I know when it’s time to eat my words and admit that, perhaps, I was wrong. A few years ago, I proclaimed (often) that I hated portraiture. In my defense, this was a period of overabundance, when Chloe Wise reigned supreme, and I was sick of seeing beautiful, posed people painted unremarkably in every gallery I entered. But it’s 2025 now, I’m older, a bit wiser, and I’ve seen Tim Presley at SADE.
The figures in Presley’s portraits are beautiful like those in an Egon Schiele work are; elegant, but decidedly uncanny. The subjects are borderline sickly with their sharp angles, elongated necks, and dimensionless faces—a clear nod to Expressionism. Actual expressions are largely absent, but where the tugged corners of mouths are missing, Presley has haphazardly placed brushstrokes that imbue their flat faces with movement.
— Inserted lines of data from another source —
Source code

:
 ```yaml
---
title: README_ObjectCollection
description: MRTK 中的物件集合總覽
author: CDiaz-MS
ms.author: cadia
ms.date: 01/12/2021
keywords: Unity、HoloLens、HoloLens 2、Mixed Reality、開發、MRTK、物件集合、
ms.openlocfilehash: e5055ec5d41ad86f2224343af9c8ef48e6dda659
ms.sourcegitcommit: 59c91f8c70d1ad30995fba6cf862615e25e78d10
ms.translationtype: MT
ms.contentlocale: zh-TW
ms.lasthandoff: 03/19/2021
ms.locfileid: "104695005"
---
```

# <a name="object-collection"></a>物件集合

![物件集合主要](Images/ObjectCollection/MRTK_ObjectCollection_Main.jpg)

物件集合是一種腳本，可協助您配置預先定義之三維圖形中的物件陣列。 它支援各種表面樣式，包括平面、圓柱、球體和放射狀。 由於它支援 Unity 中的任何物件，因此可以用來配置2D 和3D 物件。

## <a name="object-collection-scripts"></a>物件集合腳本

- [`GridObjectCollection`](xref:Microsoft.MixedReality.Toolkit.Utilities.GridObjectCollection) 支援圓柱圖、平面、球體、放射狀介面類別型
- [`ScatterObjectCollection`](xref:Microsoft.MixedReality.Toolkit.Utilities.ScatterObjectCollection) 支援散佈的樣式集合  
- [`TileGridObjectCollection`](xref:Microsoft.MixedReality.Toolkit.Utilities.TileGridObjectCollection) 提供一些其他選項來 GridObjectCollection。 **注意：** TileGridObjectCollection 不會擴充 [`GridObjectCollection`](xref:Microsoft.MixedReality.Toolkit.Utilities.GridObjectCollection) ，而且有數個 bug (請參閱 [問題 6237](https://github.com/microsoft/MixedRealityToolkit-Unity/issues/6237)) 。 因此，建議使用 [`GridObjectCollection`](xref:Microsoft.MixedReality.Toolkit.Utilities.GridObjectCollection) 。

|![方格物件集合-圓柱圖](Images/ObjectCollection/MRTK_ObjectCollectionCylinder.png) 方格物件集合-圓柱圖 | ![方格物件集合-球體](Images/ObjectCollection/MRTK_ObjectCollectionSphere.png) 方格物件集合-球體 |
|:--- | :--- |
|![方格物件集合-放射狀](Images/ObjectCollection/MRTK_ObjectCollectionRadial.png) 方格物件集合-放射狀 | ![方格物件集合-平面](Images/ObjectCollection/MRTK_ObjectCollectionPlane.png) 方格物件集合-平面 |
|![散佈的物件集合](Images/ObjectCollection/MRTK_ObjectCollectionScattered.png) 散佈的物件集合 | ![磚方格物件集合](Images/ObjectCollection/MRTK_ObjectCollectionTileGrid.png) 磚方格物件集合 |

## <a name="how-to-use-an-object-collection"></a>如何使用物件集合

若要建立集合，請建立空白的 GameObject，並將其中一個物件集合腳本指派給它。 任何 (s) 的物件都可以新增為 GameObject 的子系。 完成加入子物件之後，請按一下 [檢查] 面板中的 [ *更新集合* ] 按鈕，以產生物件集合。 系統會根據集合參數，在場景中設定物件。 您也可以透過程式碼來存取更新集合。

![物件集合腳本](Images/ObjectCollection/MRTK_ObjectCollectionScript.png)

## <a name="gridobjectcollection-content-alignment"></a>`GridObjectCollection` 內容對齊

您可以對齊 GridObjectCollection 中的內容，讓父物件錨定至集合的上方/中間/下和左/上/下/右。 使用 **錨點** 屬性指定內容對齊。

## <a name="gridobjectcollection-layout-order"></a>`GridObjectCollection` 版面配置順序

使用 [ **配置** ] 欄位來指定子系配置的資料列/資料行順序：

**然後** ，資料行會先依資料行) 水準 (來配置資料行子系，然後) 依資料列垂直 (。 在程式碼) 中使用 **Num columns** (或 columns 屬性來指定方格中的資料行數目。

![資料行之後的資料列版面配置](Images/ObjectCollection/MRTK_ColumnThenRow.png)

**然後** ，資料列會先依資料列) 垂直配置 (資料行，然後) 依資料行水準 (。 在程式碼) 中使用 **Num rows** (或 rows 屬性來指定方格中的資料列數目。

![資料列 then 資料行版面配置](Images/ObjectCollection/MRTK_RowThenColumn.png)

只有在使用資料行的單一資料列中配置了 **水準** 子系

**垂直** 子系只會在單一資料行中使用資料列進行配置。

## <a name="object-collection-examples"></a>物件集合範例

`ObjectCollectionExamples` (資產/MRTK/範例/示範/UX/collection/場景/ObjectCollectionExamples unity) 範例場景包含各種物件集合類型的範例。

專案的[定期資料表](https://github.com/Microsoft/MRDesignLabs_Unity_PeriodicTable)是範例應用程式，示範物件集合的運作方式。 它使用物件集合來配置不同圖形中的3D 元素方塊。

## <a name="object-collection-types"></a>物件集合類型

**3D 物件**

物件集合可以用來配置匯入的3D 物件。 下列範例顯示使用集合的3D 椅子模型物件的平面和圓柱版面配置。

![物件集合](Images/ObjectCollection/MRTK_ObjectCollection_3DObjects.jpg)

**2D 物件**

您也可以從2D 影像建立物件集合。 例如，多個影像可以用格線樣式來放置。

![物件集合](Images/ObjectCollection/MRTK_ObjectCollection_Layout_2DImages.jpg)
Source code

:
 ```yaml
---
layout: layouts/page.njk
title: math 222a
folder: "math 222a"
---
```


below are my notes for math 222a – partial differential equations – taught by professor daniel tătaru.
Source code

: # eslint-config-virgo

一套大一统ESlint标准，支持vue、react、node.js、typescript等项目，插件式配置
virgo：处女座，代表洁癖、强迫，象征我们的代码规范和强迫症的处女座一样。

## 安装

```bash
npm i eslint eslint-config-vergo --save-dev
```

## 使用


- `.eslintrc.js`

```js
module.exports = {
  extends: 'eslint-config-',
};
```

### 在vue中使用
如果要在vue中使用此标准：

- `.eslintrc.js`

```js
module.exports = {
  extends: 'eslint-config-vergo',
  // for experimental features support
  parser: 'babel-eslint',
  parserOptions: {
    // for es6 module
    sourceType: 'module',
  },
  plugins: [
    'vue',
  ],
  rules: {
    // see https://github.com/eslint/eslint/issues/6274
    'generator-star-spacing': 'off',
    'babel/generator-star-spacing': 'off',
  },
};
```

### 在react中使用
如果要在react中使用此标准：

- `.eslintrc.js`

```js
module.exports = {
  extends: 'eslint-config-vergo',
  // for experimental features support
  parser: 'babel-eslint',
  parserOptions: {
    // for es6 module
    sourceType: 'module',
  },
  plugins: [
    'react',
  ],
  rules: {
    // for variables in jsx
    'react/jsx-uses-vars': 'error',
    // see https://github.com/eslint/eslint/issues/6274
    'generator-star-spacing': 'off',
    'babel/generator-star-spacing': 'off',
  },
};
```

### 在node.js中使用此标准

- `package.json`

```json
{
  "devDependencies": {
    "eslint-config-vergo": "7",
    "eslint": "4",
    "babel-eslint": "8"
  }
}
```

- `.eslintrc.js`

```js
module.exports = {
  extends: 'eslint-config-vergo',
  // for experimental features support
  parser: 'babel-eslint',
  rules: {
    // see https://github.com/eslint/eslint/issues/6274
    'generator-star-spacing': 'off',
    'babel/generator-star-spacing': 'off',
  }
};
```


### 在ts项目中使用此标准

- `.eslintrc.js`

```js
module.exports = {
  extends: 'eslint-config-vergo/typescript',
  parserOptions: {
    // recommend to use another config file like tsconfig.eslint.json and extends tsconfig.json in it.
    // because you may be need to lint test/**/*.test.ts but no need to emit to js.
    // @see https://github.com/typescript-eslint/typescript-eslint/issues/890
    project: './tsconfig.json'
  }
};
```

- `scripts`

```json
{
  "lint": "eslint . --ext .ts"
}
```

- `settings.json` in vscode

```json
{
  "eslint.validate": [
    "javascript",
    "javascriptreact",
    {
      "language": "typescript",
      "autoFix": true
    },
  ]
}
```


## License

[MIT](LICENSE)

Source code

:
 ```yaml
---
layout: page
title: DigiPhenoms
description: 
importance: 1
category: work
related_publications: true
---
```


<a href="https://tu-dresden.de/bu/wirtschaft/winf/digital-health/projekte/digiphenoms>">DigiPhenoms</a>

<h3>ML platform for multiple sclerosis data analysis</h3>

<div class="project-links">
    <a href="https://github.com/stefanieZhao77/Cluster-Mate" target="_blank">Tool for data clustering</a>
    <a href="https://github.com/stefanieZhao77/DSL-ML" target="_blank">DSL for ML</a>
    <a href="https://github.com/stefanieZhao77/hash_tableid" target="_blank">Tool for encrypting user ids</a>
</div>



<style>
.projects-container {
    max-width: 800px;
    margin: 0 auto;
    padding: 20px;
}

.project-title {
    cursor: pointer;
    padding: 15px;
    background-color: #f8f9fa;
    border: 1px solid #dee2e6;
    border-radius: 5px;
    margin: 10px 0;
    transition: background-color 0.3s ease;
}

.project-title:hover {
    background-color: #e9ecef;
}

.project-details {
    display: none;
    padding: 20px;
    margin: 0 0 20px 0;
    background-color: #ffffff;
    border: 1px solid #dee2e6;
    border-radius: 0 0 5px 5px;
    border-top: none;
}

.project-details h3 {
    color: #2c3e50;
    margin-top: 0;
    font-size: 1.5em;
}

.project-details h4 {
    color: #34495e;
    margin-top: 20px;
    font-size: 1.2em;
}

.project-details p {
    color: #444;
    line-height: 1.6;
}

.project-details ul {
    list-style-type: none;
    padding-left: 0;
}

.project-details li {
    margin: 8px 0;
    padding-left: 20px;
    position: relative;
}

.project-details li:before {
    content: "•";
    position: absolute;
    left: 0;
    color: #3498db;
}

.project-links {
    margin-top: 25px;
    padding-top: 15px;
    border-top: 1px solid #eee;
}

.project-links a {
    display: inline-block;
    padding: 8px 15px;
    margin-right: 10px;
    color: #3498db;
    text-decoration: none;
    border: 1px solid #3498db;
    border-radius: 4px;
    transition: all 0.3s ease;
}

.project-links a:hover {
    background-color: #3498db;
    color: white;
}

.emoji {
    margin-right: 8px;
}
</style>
There’s a near brutal, yet delicate somberness underscoring the works, derived from the languid faces and pared-down palette Presley employs. Even the nudes, where the bodies are softer in structure, have a hardened weariness to them as if made not out of desire but a primal impulse. The melancholia is disrupted by the sporadic Adidas and Nike insignias, which take one out of the otherwise timeless works, and the Xanax® logo in Lavender (2024) is humorous, but its inclusion feels out of place. The swords, however, are right where they belong, cutting through the frames with a stoicism that rivals the cold faces.